La barque HOT 64 est l’Armance Marguerite lancée le 8 mars 1909 à Saint-Vaast-la-Hougue par le constructeur Lecordier pour les armateurs Prentout de Fécamp et Bellanger de Trouville. Les chantiers de ce port ne construisent plus de barques pour le chalut depuis la fin du XIXᵉ siècle. En 1922, l’Armance Marguerite rejoint le quartier de Trouville. Elle jauge 19 tx 73. En 1929, cette barque coule dans le port de Fécamp.
• Les matricules de Honfleur Trouville ont varié plusieurs fois : jusqu’en 1870 les bateaux de Honfleur Trouville sont HO, puis jusqu’en 1882, HOT. De 1882 à 1914, Honfleur reste HO et Trouville TR. Puis de nouveau HOT. En 1930, CT (Caen Trouville) puis C et enfin CN… En 1920, Bernard Macario installera son chantier sur la rive gauche de la Touques en construisant, avec Georges Hamel, un grand nombre de bateaux pour la plaisance, et bien sûr, pour la pêche, mais le moteur avait remplacé la voile.
Escales

Portrait de bateau : la Barque de la Manche

barqueLe concept de la Barque de la Manche résulte d’une évolution des techniques navales et des modes de pêche pratiqués en Basse Normandie. Ce bateau apparaît vers la fin du XVIIIᵉ siècle dans l’Est du Cotentin pour « remonter » ensuite vers la Baie de Somme. A cette époque, les bateaux sont encore tirés au sec à chaque marée ce qui explique leur modeste dimension d’une douzaine de mètres.
• La Barque de la Manche porte un gréement simple, foc, trinquette, grand voile à corne et bordure libre, plus un flèche, éventuellement. Sa carène est puissante mais fine, arrière à voûte, comme on le voit sur l’image.
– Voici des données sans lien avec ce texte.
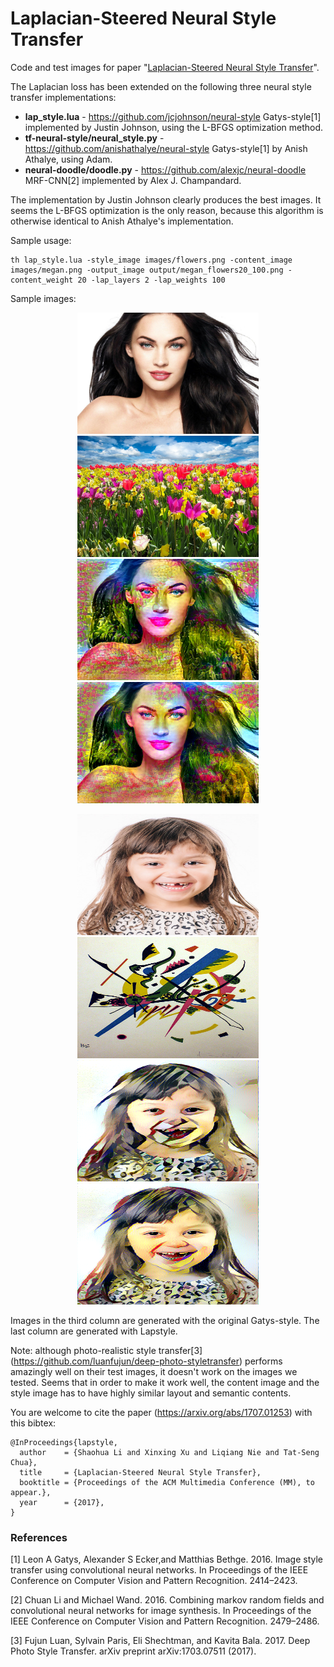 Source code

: # Laplacian-Steered Neural Style Transfer
Code and test images for paper "[Laplacian-Steered Neural Style Transfer](https://arxiv.org/abs/1707.01253)".

The Laplacian loss has been extended on the following three neural style transfer implementations: 

* **lap_style.lua** - https://github.com/jcjohnson/neural-style Gatys-style[1] implemented by Justin Johnson, using the L-BFGS optimization method.
* **tf-neural-style/neural_style.py** - https://github.com/anishathalye/neural-style Gatys-style[1] by Anish Athalye, using Adam. 
* **neural-doodle/doodle.py** - https://github.com/alexjc/neural-doodle MRF-CNN[2] implemented by Alex J. Champandard.

The implementation by Justin Johnson clearly produces the best images. It seems the L-BFGS optimization is the only reason, because this algorithm is otherwise identical to Anish Athalye's implementation.

Sample usage:
```
th lap_style.lua -style_image images/flowers.png -content_image images/megan.png -output_image output/megan_flowers20_100.png -content_weight 20 -lap_layers 2 -lap_weights 100
```

Sample images:
<p align='center'>
  <img src='images/megan.png' height='194' width='290'/>
  <img src='images/flowers.png' height='194' width='290'/><br>
  <img src='output/megan_flowers20_0.png' height='194' width='290'/>
  <img src='output/megan_flowers20_100.png' height='194' width='290'/>  
</p>
<p align='center'>
  <img src='images/girlmrf.jpg' height='194' width='290'/>
  <img src='images/smallworldI.jpg' height='194' width='290'/><br>
  <img src='output/girlmrf_smallworldI_20_0.png' height='194' width='290'/>
  <img src='output/girlmrf_smallworldI_20_200.png' height='194' width='290'/>  
</p>

Images in the third column are generated with the original Gatys-style. The last column are generated with Lapstyle.

Note: although photo-realistic style transfer[3] (https://github.com/luanfujun/deep-photo-styletransfer) performs amazingly well on their test images, it doesn't work on the images we tested. Seems that in order to make it work well, the content image and the style image has to have highly similar layout and semantic contents.

You are welcome to cite the paper (https://arxiv.org/abs/1707.01253) with this bibtex:

```
@InProceedings{lapstyle,
  author    = {Shaohua Li and Xinxing Xu and Liqiang Nie and Tat-Seng Chua},
  title     = {Laplacian-Steered Neural Style Transfer},
  booktitle = {Proceedings of the ACM Multimedia Conference (MM), to appear.},
  year      = {2017},
}
```

### References
[1] Leon A Gatys, Alexander S Ecker,and Matthias Bethge. 2016. Image style transfer using convolutional neural networks. In Proceedings of the IEEE Conference on Computer Vision and Pattern Recognition. 2414–2423.

[2] Chuan Li and Michael Wand. 2016. Combining markov random fields and convolutional neural networks for image synthesis. In Proceedings of the IEEE Conference on Computer Vision and Pattern Recognition. 2479–2486.

[3] Fujun Luan, Sylvain Paris, Eli Shechtman, and Kavita Bala. 2017. Deep Photo Style Transfer. arXiv preprint arXiv:1703.07511 (2017).
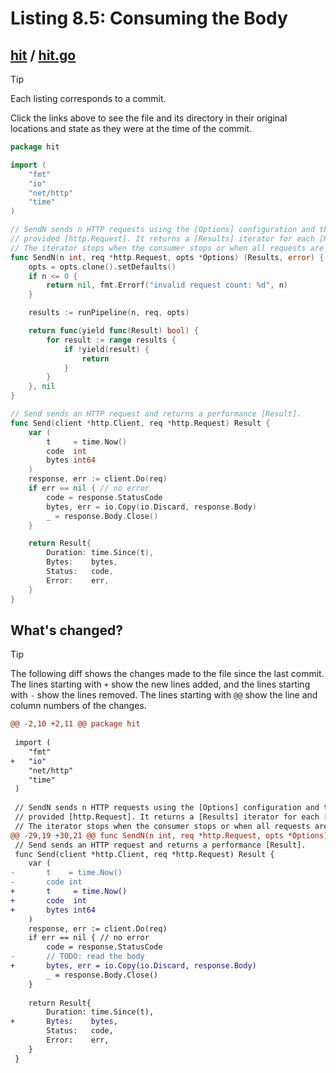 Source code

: # Listing 8.5: Consuming the Body

## [hit](https://github.com/inancgumus/gobyexample/blob/e59a978dc4be1ef6db531f19f58a294f3c09dc0d/hit) / [hit.go](https://github.com/inancgumus/gobyexample/blob/e59a978dc4be1ef6db531f19f58a294f3c09dc0d/hit/hit.go)

> [!TIP]
> Each listing corresponds to a commit.
>
> Click the links above to see the file and its directory in their original locations and state as they were at the time of the commit.

```go
package hit

import (
	"fmt"
	"io"
	"net/http"
	"time"
)

// SendN sends n HTTP requests using the [Options] configuration and the
// provided [http.Request]. It returns a [Results] iterator for each [Result].
// The iterator stops when the consumer stops or when all requests are done.
func SendN(n int, req *http.Request, opts *Options) (Results, error) {
	opts = opts.clone().setDefaults()
	if n <= 0 {
		return nil, fmt.Errorf("invalid request count: %d", n)
	}

	results := runPipeline(n, req, opts)

	return func(yield func(Result) bool) {
		for result := range results {
			if !yield(result) {
				return
			}
		}
	}, nil
}

// Send sends an HTTP request and returns a performance [Result].
func Send(client *http.Client, req *http.Request) Result {
	var (
		t     = time.Now()
		code  int
		bytes int64
	)
	response, err := client.Do(req)
	if err == nil { // no error
		code = response.StatusCode
		bytes, err = io.Copy(io.Discard, response.Body)
		_ = response.Body.Close()
	}

	return Result{
		Duration: time.Since(t),
		Bytes:    bytes,
		Status:   code,
		Error:    err,
	}
}
```

## What's changed?

> [!TIP]
> The following diff shows the changes made to the file since the last commit.
> The lines starting with `+` show the new lines added, and the lines starting with `-` show the lines removed.
> The lines starting with `@@` show the line and column numbers of the changes.

```diff
@@ -2,10 +2,11 @@ package hit
 
 import (
 	"fmt"
+	"io"
 	"net/http"
 	"time"
 )
 
 // SendN sends n HTTP requests using the [Options] configuration and the
 // provided [http.Request]. It returns a [Results] iterator for each [Result].
 // The iterator stops when the consumer stops or when all requests are done.
@@ -29,19 +30,21 @@ func SendN(n int, req *http.Request, opts *Options) (Results, error) {
 // Send sends an HTTP request and returns a performance [Result].
 func Send(client *http.Client, req *http.Request) Result {
 	var (
-		t    = time.Now()
-		code int
+		t     = time.Now()
+		code  int
+		bytes int64
 	)
 	response, err := client.Do(req)
 	if err == nil { // no error
 		code = response.StatusCode
-		// TODO: read the body
+		bytes, err = io.Copy(io.Discard, response.Body)
 		_ = response.Body.Close()
 	}
 
 	return Result{
 		Duration: time.Since(t),
+		Bytes:    bytes,
 		Status:   code,
 		Error:    err,
 	}
 }
```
La coque est évidemment en bois, bordée à franc bord.
La pêche pratiquée (chalutage) exige force et robustesse, ce qui conduit durant le XIXᵉ siècle à des unités plus grandes atteignant parfois une vingtaine de mètres. Les maîtres charpentiers de Fécamp en produisent en grand nombre. Mais ces dimensions les rendent délicates à manœuvrer et obligent à les remplacer peu à peu par des dundées (voilure plus divisée) au lendemain de la Première guerre.
Reste que ces voiliers de travail, bien adaptés à leur fonction et aux conditions de pêche, gardent une élégance  rustique, proprement admirable. La carte postale que nous reproduisons (postée en 1936) provient d’Onival, près du Tréport.

Portrait de navire(s)

goelCe n’est pas tout à fait un portrait de bateau, mais plutôt un descriptif sommaire d’une des deux goélettes de la Marine nationale l’Etoile ou La Belle Poule. Sans prétendre être très révélateur, ce descriptif ne vise qu’à rafraîchir notre mémoire sur le gréement de ces magnifiques unités qui valent bien, à mon sens,  un grand voilier moderne.
• Les jumelles sont du type goélette paimpolaise à hunier, à rouleau, construites à Fécamp en 1932 par les Chantiers navals de Normandie. A quelques détails près, elles sont identiques. Longueur HT 37,50 m, maître bau 7,40 m, tirant d’eau lège 3,65, déplacement 275 t. Elles sont armées à la formation des cadets de la Royale. Pendant la guerre, elles faisaient partie des Forces Navales Françaises Libres. Il est inutile, par ailleurs, d’insister sur leur parfaite élégance.
Dessin : 1/Tableau arrière – 2/Porte de coupée (invisible, juste devant le poste de pilotage) – 3/Youyou – 4/Bossoir d’embarcation – 5/Rouf avant – 6/Barre à roue – 7/ Beaupré – 8/ Sous-barbe – 9/Martingale de foc – 10/ Foc – 11/ Petit foc – 12/ Trinquette – 13/ Mât de misaine – 14/ Mât de hune – 15/ Vergue de volant – 16/ Rouleau – 17/ Vergue fixe – 18/ Chouque de mâts  – 19/ Cuisine – 20 Hunier – 21 Misaine – 22/ Corne de misaine – 23/ Gui de misaine – 24/ Voile d’étai – 25 / Etai de petit mât de hune  – 26/ Etai de grand mât de hune – 27/ Pomme de mât (invisible) – 28/ Flèche – 29/ Grand voile – 30/ Enflèchures – 31/ Bastaque – 32/ Patara – 33 / Balancine – 34/Rouf arrière – 35 Poste de pilotage – 36/Grand-mât – 37 /Grand-mât de hune – 38/ Maroquin – 39/ Gouvernail – 40/ Etrave – 41/ Guibre – 42/ Elongis – 43 / Ecoute de trinquette – 44/ Drisse de mât – 45/ Drisse de pic – 46/Bras tribord de vergue de volant – 47/ Bras tribord de la vergue fixe – 48/ Gui de grand voile.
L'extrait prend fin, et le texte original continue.